Emeklilik çağına gelmiş yılların ustası artık kendini çok yorgun hissediyordu. Artık rahat bir yaşam sürme arzusu taşıyordu. Geride sayısız eser bırakmıştı. Çok düzenli, oldukça da iyi bir geliri vardı. Manevi yönden de çok kazançlıydı. İşvereni onu her fırsatta övüyor, yanında çalışanlar saygıda kusur etmiyorlardı. Ne var ki artık inzivaya çekilmeliydi.
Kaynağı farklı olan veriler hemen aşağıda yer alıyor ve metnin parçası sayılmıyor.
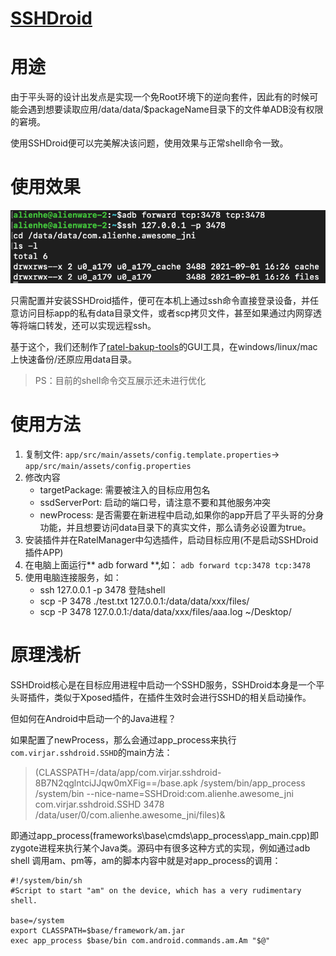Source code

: # [SSHDroid](https://github.com/virjarRatel/sshdroid)

# 用途
由于平头哥的设计出发点是实现一个免Root环境下的逆向套件，因此有的时候可能会遇到想要读取应用/data/data/$packageName目录下的文件单ADB没有权限的窘境。

使用SSHDroid便可以完美解决该问题，使用效果与正常shell命令一致。

# 使用效果

![img](../img/sshdroid_demo.png)

只需配置并安装SSHDroid插件，便可在本机上通过ssh命令直接登录设备，并任意访问目标app的私有data目录文件，或者scp拷贝文件，甚至如果通过内网穿透等将端口转发，还可以实现远程ssh。

基于这个，我们还制作了[ratel-bakup-tools](./bakup-tools.md)的GUI工具，在windows/linux/mac上快速备份/还原应用data目录。

> PS：目前的shell命令交互展示还未进行优化

# 使用方法

1. 复制文件: ``app/src/main/assets/config.template.properties``-> `` app/src/main/assets/config.properties``
2. 修改内容
    - targetPackage: 需要被注入的目标应用包名
    - ssdServerPort: 启动的端口号，请注意不要和其他服务冲突
    - newProcess: 是否需要在新进程中启动,如果你的app开启了平头哥的分身功能，并且想要访问data目录下的真实文件，那么请务必设置为true。
3. 安装插件并在RatelManager中勾选插件，启动目标应用(不是启动SSHDroid插件APP)
4. 在电脑上面运行** adb forward **,如： ``adb forward tcp:3478 tcp:3478``
5. 使用电脑连接服务，如：
    - ssh 127.0.0.1 -p 3478 登陆shell
    - scp -P 3478 ./test.txt 127.0.0.1:/data/data/xxx/files/
    - scp -P 3478 127.0.0.1:/data/data/xxx/files/aaa.log ~/Desktop/

# 原理浅析
SSHDroid核心是在目标应用进程中启动一个SSHD服务，SSHDroid本身是一个平头哥插件，类似于Xposed插件，在插件生效时会进行SSHD的相关启动操作。

但如何在Android中启动一个的Java进程？

如果配置了newProcess，那么会通过app_process来执行``com.virjar.sshdroid.SSHD``的main方法：

> (CLASSPATH=/data/app/com.virjar.sshdroid-8B7N2qglntciJJqw0mXFig==/base.apk /system/bin/app_process /system/bin --nice-name=SSHDroid:com.alienhe.awesome_jni com.virjar.sshdroid.SSHD 3478 /data/user/0/com.alienhe.awesome_jni/files)&

即通过app_process(frameworks\base\cmds\app_process\app_main.cpp)即zygote进程来执行某个Java类。源码中有很多这种方式的实现，例如通过adb shell 调用am、pm等，am的脚本内容中就是对app_process的调用：

```
#!/system/bin/sh
#Script to start "am" on the device, which has a very rudimentary shell.

base=/system
export CLASSPATH=$base/framework/am.jar
exec app_process $base/bin com.android.commands.am.Am "$@"
```
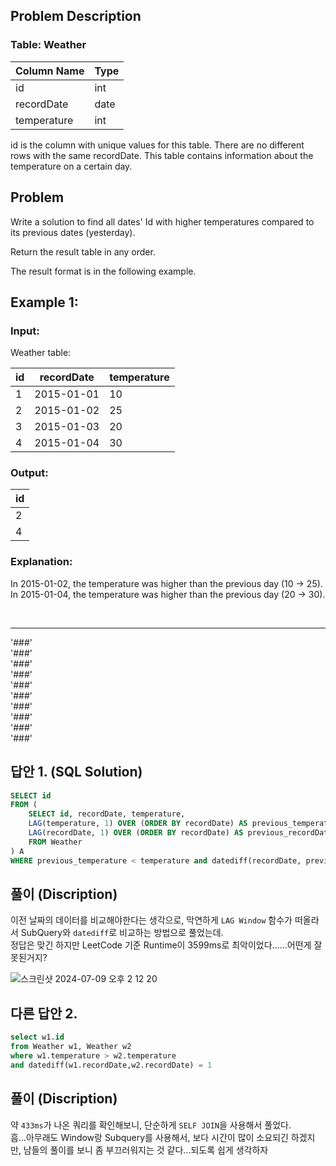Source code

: ## Problem Description

### Table: Weather


| Column Name   | Type    |
|----|----|
| id            | int     |
| recordDate    | date    |
| temperature   | int     |

id is the column with unique values for this table.
There are no different rows with the same recordDate.
This table contains information about the temperature on a certain day.
 
## Problem

Write a solution to find all dates' Id with higher temperatures compared to its previous dates (yesterday).

Return the result table in any order.

The result format is in the following example.

 

## Example 1:

### Input: 
Weather table:

| id | recordDate | temperature |
|---|-----|-----|
| 1  | 2015-01-01 | 10          |
| 2  | 2015-01-02 | 25          |
| 3  | 2015-01-03 | 20          |
| 4  | 2015-01-04 | 30          |

### Output: 
| id |
|----|
| 2  |
| 4  |

### Explanation: 
In 2015-01-02, the temperature was higher than the previous day (10 -> 25).  
In 2015-01-04, the temperature was higher than the previous day (20 -> 30).




<br/>

---
'###'  
'###'  
'###'  
'###'  
'###'  
'###'  
'###'  
'###'  
'###'  
'###'  

## 답안 1. (SQL Solution)

```sql
SELECT id
FROM (
    SELECT id, recordDate, temperature, 
    LAG(temperature, 1) OVER (ORDER BY recordDate) AS previous_temperature,
    LAG(recordDate, 1) OVER (ORDER BY recordDate) AS previous_recordDate
    FROM Weather
) A
WHERE previous_temperature < temperature and datediff(recordDate, previous_recordDate) = 1
```

## 풀이 (Discription)

이전 날짜의 데이터를 비교해야한다는 생각으로, 막연하게 `LAG Window` 함수가 떠올라서 SubQuery와 `datediff`로 비교하는 방법으로 풀었는데.  
정답은 맞긴 하지만 LeetCode 기준 Runtime이 3599ms로 최악이었다......어떤게 잘못된거지?  

![스크린샷 2024-07-09 오후 2 12 20](https://github.com/nasa1515/Learn_SQL_From_Reetcode/assets/69498804/4e5d2ae3-e788-4220-a51a-daad8e12f784)


## 다른 답안 2. 

```sql
select w1.id
from Weather w1, Weather w2
where w1.temperature > w2.temperature
and datediff(w1.recordDate,w2.recordDate) = 1
```

## 풀이 (Discription)
약 `433ms`가 나온 쿼리를 확인해보니, 단순하게 `SELF JOIN`을 사용해서 풀었다.  
흠...아무래도 Window랑 Subquery를 사용해서, 보다 시간이 많이 소요되긴 하겠지만, 남들의 풀이를 보니 좀 부끄러워지는 것 같다...되도록 쉽게 생각하자
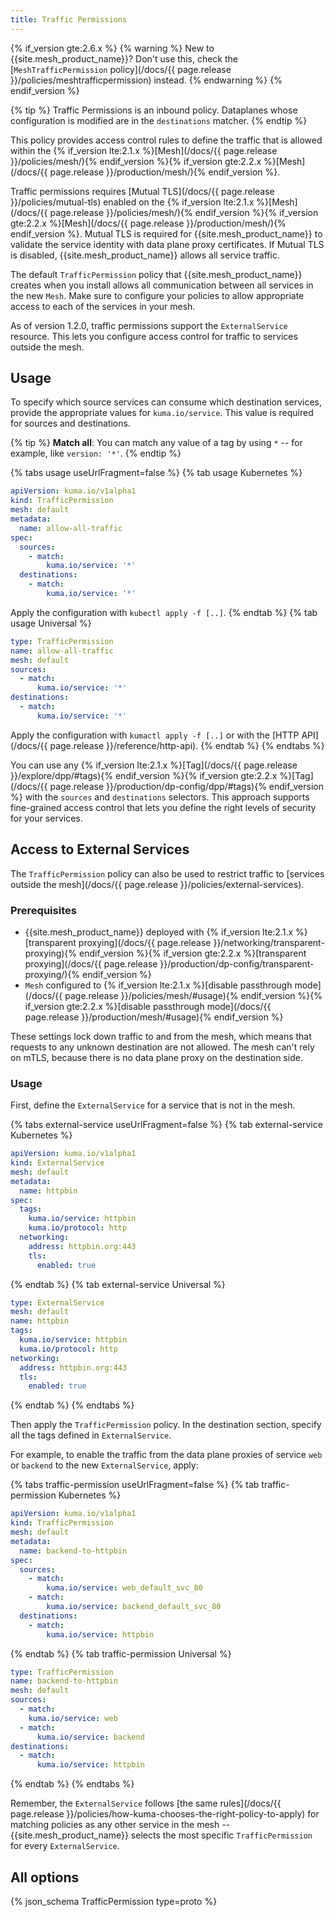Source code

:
 ```yaml
---
title: Traffic Permissions
---
```

{% if_version gte:2.6.x %}
{% warning %}
New to {{site.mesh_product_name}}? Don't use this, check the [`MeshTrafficPermission` policy](/docs/{{ page.release }}/policies/meshtrafficpermission) instead.
{% endwarning %}
{% endif_version %}


{% tip %}
Traffic Permissions is an inbound policy. Dataplanes whose configuration is modified are in the `destinations` matcher.
{% endtip %}

This policy provides access control rules to define the traffic that is allowed within the {% if_version lte:2.1.x %}[Mesh](/docs/{{ page.release }}/policies/mesh/){% endif_version %}{% if_version gte:2.2.x %}[Mesh](/docs/{{ page.release }}/production/mesh/){% endif_version %}. 

Traffic permissions requires [Mutual TLS](/docs/{{ page.release }}/policies/mutual-tls) enabled on the {% if_version lte:2.1.x %}[Mesh](/docs/{{ page.release }}/policies/mesh/){% endif_version %}{% if_version gte:2.2.x %}[Mesh](/docs/{{ page.release }}/production/mesh/){% endif_version %}. Mutual TLS is required for {{site.mesh_product_name}} to validate the service identity with data plane proxy certificates. If Mutual TLS is disabled, {{site.mesh_product_name}} allows all service traffic. 

The default `TrafficPermission` policy that {{site.mesh_product_name}} creates when you install allows all communication between all services in the new `Mesh`. Make sure to configure your policies to allow appropriate access to each of the services in your mesh.

As of version 1.2.0, traffic permissions support the `ExternalService` resource. This lets you configure access control for traffic to services outside the mesh.

## Usage

To specify which source services can consume which destination services, provide the appropriate values for `kuma.io/service`. This value is required for sources and destinations.

{% tip %}
**Match all**: You can match any value of a tag by using `*` -- for example, like `version: '*'`.
{% endtip %}

{% tabs usage useUrlFragment=false %}
{% tab usage Kubernetes %}
```yaml
apiVersion: kuma.io/v1alpha1
kind: TrafficPermission
mesh: default
metadata:
  name: allow-all-traffic
spec:
  sources:
    - match:
        kuma.io/service: '*'
  destinations:
    - match:
        kuma.io/service: '*'
```
Apply the configuration with `kubectl apply -f [..]`.
{% endtab %}
{% tab usage Universal %}
```yaml
type: TrafficPermission
name: allow-all-traffic
mesh: default
sources:
  - match:
      kuma.io/service: '*'
destinations:
  - match:
      kuma.io/service: '*'
```
Apply the configuration with `kumactl apply -f [..]` or with the [HTTP API](/docs/{{ page.release }}/reference/http-api).
{% endtab %}
{% endtabs %}

You can use any {% if_version lte:2.1.x %}[Tag](/docs/{{ page.release }}/explore/dpp/#tags){% endif_version %}{% if_version gte:2.2.x %}[Tag](/docs/{{ page.release }}/production/dp-config/dpp/#tags){% endif_version %} with the `sources` and `destinations` selectors. This approach supports fine-grained access control that lets you define the right levels of security for your services.

## Access to External Services

The `TrafficPermission` policy can also be used to restrict traffic to [services outside the mesh](/docs/{{ page.release }}/policies/external-services).

### Prerequisites

* {{site.mesh_product_name}} deployed with {% if_version lte:2.1.x %}[transparent proxying](/docs/{{ page.release }}/networking/transparent-proxying){% endif_version %}{% if_version gte:2.2.x %}[transparent proxying](/docs/{{ page.release }}/production/dp-config/transparent-proxying/){% endif_version %}
* `Mesh` configured to {% if_version lte:2.1.x %}[disable passthrough mode](/docs/{{ page.release }}/policies/mesh/#usage){% endif_version %}{% if_version gte:2.2.x %}[disable passthrough mode](/docs/{{ page.release }}/production/mesh/#usage){% endif_version %}

These settings lock down traffic to and from the mesh, which means that requests to any unknown destination are not allowed. The mesh can't rely on mTLS, because there is no data plane proxy on the destination side.

### Usage

First, define the `ExternalService` for a service that is not in the mesh.

{% tabs external-service useUrlFragment=false %}
{% tab external-service Kubernetes %}
```yaml
apiVersion: kuma.io/v1alpha1
kind: ExternalService
mesh: default
metadata:
  name: httpbin
spec:
  tags:
    kuma.io/service: httpbin
    kuma.io/protocol: http
  networking:
    address: httpbin.org:443
    tls:
      enabled: true
```
{% endtab %}
{% tab external-service Universal %}
```yaml
type: ExternalService
mesh: default
name: httpbin
tags:
  kuma.io/service: httpbin
  kuma.io/protocol: http
networking:
  address: httpbin.org:443
  tls:
    enabled: true
```
{% endtab %}
{% endtabs %}

Then apply the `TrafficPermission` policy. In the destination section, specify all the tags defined in `ExternalService`.

For example, to enable the traffic from the data plane proxies of service `web` or `backend` to the new `ExternalService`, apply:

{% tabs traffic-permission useUrlFragment=false %}
{% tab traffic-permission Kubernetes %}
```yaml
apiVersion: kuma.io/v1alpha1
kind: TrafficPermission
mesh: default
metadata:
  name: backend-to-httpbin
spec:
  sources:
    - match:
        kuma.io/service: web_default_svc_80
    - match:
        kuma.io/service: backend_default_svc_80
  destinations:
    - match:
        kuma.io/service: httpbin
```
{% endtab %}
{% tab traffic-permission Universal %}
```yaml
type: TrafficPermission
name: backend-to-httpbin
mesh: default
sources:
  - match:
    kuma.io/service: web
  - match:
      kuma.io/service: backend
destinations:
  - match:
      kuma.io/service: httpbin
```
{% endtab %}
{% endtabs %}

Remember, the `ExternalService` follows [the same rules](/docs/{{ page.release }}/policies/how-kuma-chooses-the-right-policy-to-apply) for matching policies as any other service in the mesh -- {{site.mesh_product_name}} selects the most specific `TrafficPermission` for every `ExternalService`.

## All options

{% json_schema TrafficPermission type=proto %}
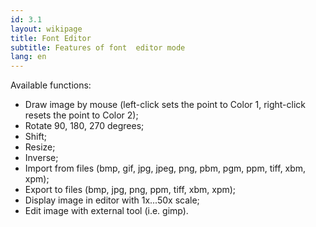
 ```yaml
---
id: 3.1
layout: wikipage
title: Font Editor
subtitle: Features of font  editor mode
lang: en
---
```

Available functions:

  *  Draw image by mouse (left-click sets the point to Color 1, right-click resets the point to Color 2);
  *  Rotate 90, 180, 270 degrees;
  *  Shift;
  *  Resize;
  *  Inverse;
  *  Import from files (bmp, gif, jpg, jpeg, png, pbm, pgm, ppm, tiff, xbm, xpm);
  *  Export to files (bmp, jpg, png, ppm, tiff, xbm, xpm);
  *  Display image in editor with 1x...50x scale;
  *  Edit image with external tool (i.e. gimp).
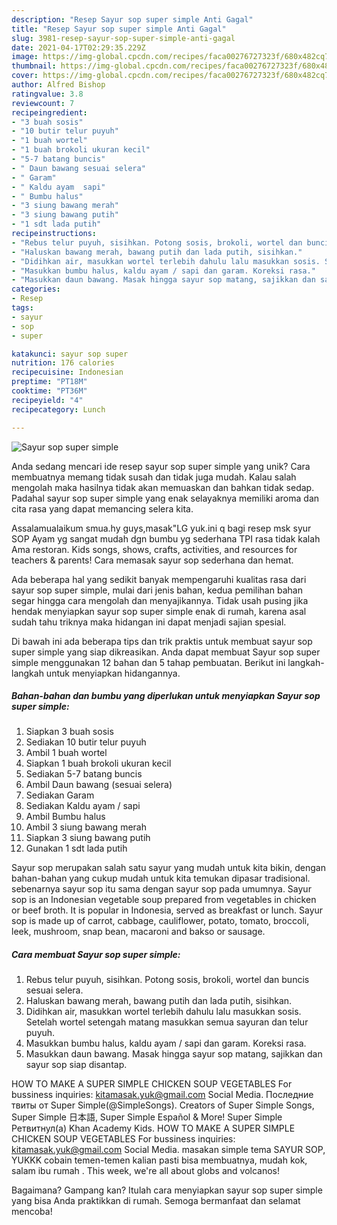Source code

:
 ```yaml
---
description: "Resep Sayur sop super simple Anti Gagal"
title: "Resep Sayur sop super simple Anti Gagal"
slug: 3981-resep-sayur-sop-super-simple-anti-gagal
date: 2021-04-17T02:29:35.229Z
image: https://img-global.cpcdn.com/recipes/faca00276727323f/680x482cq70/sayur-sop-super-simple-foto-resep-utama.jpg
thumbnail: https://img-global.cpcdn.com/recipes/faca00276727323f/680x482cq70/sayur-sop-super-simple-foto-resep-utama.jpg
cover: https://img-global.cpcdn.com/recipes/faca00276727323f/680x482cq70/sayur-sop-super-simple-foto-resep-utama.jpg
author: Alfred Bishop
ratingvalue: 3.8
reviewcount: 7
recipeingredient:
- "3 buah sosis"
- "10 butir telur puyuh"
- "1 buah wortel"
- "1 buah brokoli ukuran kecil"
- "5-7 batang buncis"
- " Daun bawang sesuai selera"
- " Garam"
- " Kaldu ayam  sapi"
- " Bumbu halus"
- "3 siung bawang merah"
- "3 siung bawang putih"
- "1 sdt lada putih"
recipeinstructions:
- "Rebus telur puyuh, sisihkan. Potong sosis, brokoli, wortel dan buncis sesuai selera."
- "Haluskan bawang merah, bawang putih dan lada putih, sisihkan."
- "Didihkan air, masukkan wortel terlebih dahulu lalu masukkan sosis. Setelah wortel setengah matang masukkan semua sayuran dan telur puyuh."
- "Masukkan bumbu halus, kaldu ayam / sapi dan garam. Koreksi rasa."
- "Masukkan daun bawang. Masak hingga sayur sop matang, sajikkan dan sayur sop siap disantap."
categories:
- Resep
tags:
- sayur
- sop
- super

katakunci: sayur sop super 
nutrition: 176 calories
recipecuisine: Indonesian
preptime: "PT18M"
cooktime: "PT36M"
recipeyield: "4"
recipecategory: Lunch

---
```



![Sayur sop super simple](https://img-global.cpcdn.com/recipes/faca00276727323f/680x482cq70/sayur-sop-super-simple-foto-resep-utama.jpg)

Anda sedang mencari ide resep sayur sop super simple yang unik? Cara membuatnya memang tidak susah dan tidak juga mudah. Kalau salah mengolah maka hasilnya tidak akan memuaskan dan bahkan tidak sedap. Padahal sayur sop super simple yang enak selayaknya memiliki aroma dan cita rasa yang dapat memancing selera kita.

Assalamualaikum smua.hy guys,masak&#34;LG yuk.ini q bagi resep msk syur SOP Ayam yg sangat mudah dgn bumbu yg sederhana TPI rasa tidak kalah Ama restoran. Kids songs, shows, crafts, activities, and resources for teachers &amp; parents! Cara memasak sayur sop sederhana dan hemat.

Ada beberapa hal yang sedikit banyak mempengaruhi kualitas rasa dari sayur sop super simple, mulai dari jenis bahan, kedua pemilihan bahan segar hingga cara mengolah dan menyajikannya. Tidak usah pusing jika hendak menyiapkan sayur sop super simple enak di rumah, karena asal sudah tahu triknya maka hidangan ini dapat menjadi sajian spesial.


Di bawah ini ada beberapa tips dan trik praktis untuk membuat sayur sop super simple yang siap dikreasikan. Anda dapat membuat Sayur sop super simple menggunakan 12 bahan dan 5 tahap pembuatan. Berikut ini langkah-langkah untuk menyiapkan hidangannya.

<!--inarticleads1-->

##### Bahan-bahan dan bumbu yang diperlukan untuk menyiapkan Sayur sop super simple:

1. Siapkan 3 buah sosis
1. Sediakan 10 butir telur puyuh
1. Ambil 1 buah wortel
1. Siapkan 1 buah brokoli ukuran kecil
1. Sediakan 5-7 batang buncis
1. Ambil  Daun bawang (sesuai selera)
1. Sediakan  Garam
1. Sediakan  Kaldu ayam / sapi
1. Ambil  Bumbu halus
1. Ambil 3 siung bawang merah
1. Siapkan 3 siung bawang putih
1. Gunakan 1 sdt lada putih


Sayur sop merupakan salah satu sayur yang mudah untuk kita bikin, dengan bahan-bahan yang cukup mudah untuk kita temukan dipasar tradisional. sebenarnya sayur sop itu sama dengan sayur sop pada umumnya. Sayur sop is an Indonesian vegetable soup prepared from vegetables in chicken or beef broth. It is popular in Indonesia, served as breakfast or lunch. Sayur sop is made up of carrot, cabbage, cauliflower, potato, tomato, broccoli, leek, mushroom, snap bean, macaroni and bakso or sausage. 

<!--inarticleads2-->

##### Cara membuat Sayur sop super simple:

1. Rebus telur puyuh, sisihkan. Potong sosis, brokoli, wortel dan buncis sesuai selera.
1. Haluskan bawang merah, bawang putih dan lada putih, sisihkan.
1. Didihkan air, masukkan wortel terlebih dahulu lalu masukkan sosis. Setelah wortel setengah matang masukkan semua sayuran dan telur puyuh.
1. Masukkan bumbu halus, kaldu ayam / sapi dan garam. Koreksi rasa.
1. Masukkan daun bawang. Masak hingga sayur sop matang, sajikkan dan sayur sop siap disantap.


HOW TO MAKE A SUPER SIMPLE CHICKEN SOUP VEGETABLES For bussiness inquiries: kitamasak.yuk@gmail.com Social Media. Последние твиты от Super Simple(@SimpleSongs). Creators of Super Simple Songs, Super Simple 日本語, Super Simple Español &amp; More! Super Simple Ретвитнул(а) Khan Academy Kids. HOW TO MAKE A SUPER SIMPLE CHICKEN SOUP VEGETABLES For bussiness inquiries: kitamasak.yuk@gmail.com Social Media. masakan simple tema SAYUR SOP, YUKKK cobain temen-temen kalian pasti bisa membuatnya, mudah kok, salam ibu rumah . This week, we&#39;re all about globs and volcanos! 

Bagaimana? Gampang kan? Itulah cara menyiapkan sayur sop super simple yang bisa Anda praktikkan di rumah. Semoga bermanfaat dan selamat mencoba!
Sonunda bu eserleri adına inşa ettiği işverenine, işten ayrılmak isteğinden ve emeklilik planlarından söz etti. İşveren, ona büyük emek vermiş ustasının ayrılacak olmasına çok üzülse de, yapacak bir şey olmadığını anlamıştı. Ancak, yılların verdiği samimi diyaloğun da desteğinde, sanatkârından son bir istekte daha bulundu.
“Benim için son bir ev yapmanı rica ediyorum.”
Sanatkâr, önce düşündü. İsteksizce kabul etti bu teklifi. Ortaya çıkan alelade ev, baştan savma bir işçiliğin ve kalitesiz malzeme kullanımının sonucuydu.
İşini bitirdiğinde, işveren, evi gözden geçirmek için geldi. Ve daha evin kapısından girmeden kendisine teslim edilen anahtarı çok sevdiği ustasına uzattı.
"Bu ev senin" dedi, "sana benden hediye".
Yılların sanatkârı şoka girdi. Çok utanmıştı. Ve ne yapacağını bilemedi. Onca yılın ustalığı böyle sonlanmamalıydı.
Unutmayın. Usta sizsiniz. Her gün bir çivi çakar, bir tahta koyar ya da bir duvar dikersiniz. Bugün yaptığınız davranış ve seçimler, yarın yaşayacağınız evi kurar.